==== Records for this exercise ====

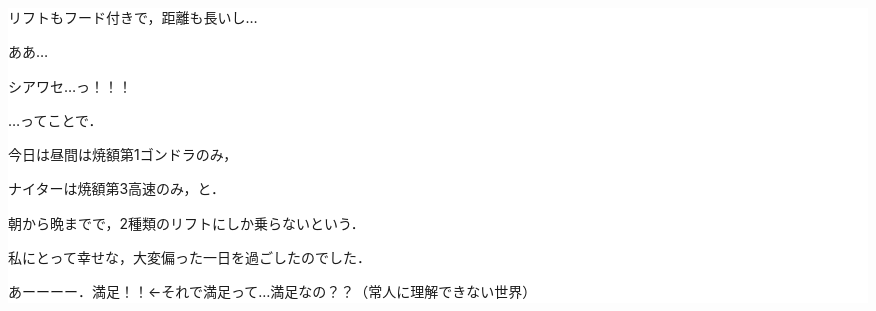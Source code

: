 


リフトもフード付きで，距離も長いし…


ああ…


シアワセ…っ！！！





…ってことで．


今日は昼間は焼額第1ゴンドラのみ，


ナイターは焼額第3高速のみ，と．


朝から晩までで，2種類のリフトにしか乗らないという．


私にとって幸せな，大変偏った一日を過ごしたのでした．





あーーーー．満足！！←それで満足って…満足なの？？（常人に理解できない世界）
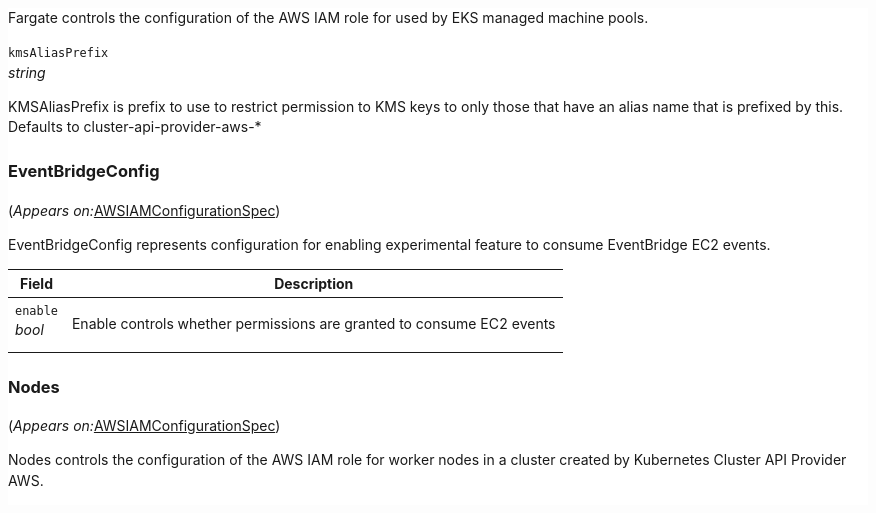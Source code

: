 </td>
<td>
<p>Fargate controls the configuration of the AWS IAM role for
used by EKS managed machine pools.</p>
</td>
</tr>
<tr>
<td>
<code>kmsAliasPrefix</code><br/>
<em>
string
</em>
</td>
<td>
<p>KMSAliasPrefix is prefix to use to restrict permission to KMS keys to only those that have an alias
name that is prefixed by this.
Defaults to cluster-api-provider-aws-*</p>
</td>
</tr>
</tbody>
</table>
<h3 id="bootstrap.aws.infrastructure.cluster.x-k8s.io/v1alpha1.EventBridgeConfig">EventBridgeConfig
</h3>
<p>
(<em>Appears on:</em><a href="#bootstrap.aws.infrastructure.cluster.x-k8s.io/v1alpha1.AWSIAMConfigurationSpec">AWSIAMConfigurationSpec</a>)
</p>
<p>
<p>EventBridgeConfig represents configuration for enabling experimental feature to consume
EventBridge EC2 events.</p>
</p>
<table>
<thead>
<tr>
<th>Field</th>
<th>Description</th>
</tr>
</thead>
<tbody>
<tr>
<td>
<code>enable</code><br/>
<em>
bool
</em>
</td>
<td>
<p>Enable controls whether permissions are granted to consume EC2 events</p>
</td>
</tr>
</tbody>
</table>
<h3 id="bootstrap.aws.infrastructure.cluster.x-k8s.io/v1alpha1.Nodes">Nodes
</h3>
<p>
(<em>Appears on:</em><a href="#bootstrap.aws.infrastructure.cluster.x-k8s.io/v1alpha1.AWSIAMConfigurationSpec">AWSIAMConfigurationSpec</a>)
</p>
<p>
<p>Nodes controls the configuration of the AWS IAM role for worker nodes
in a cluster created by Kubernetes Cluster API Provider AWS.</p>
</p>
<table>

====

*Work to be completed*:
Copy out, from the data above, each line where the string "that" is present.

*Reply*:
<p>KMSAliasPrefix is prefix to use to restrict permission to KMS keys to only those that have an alias
name that is prefixed by this.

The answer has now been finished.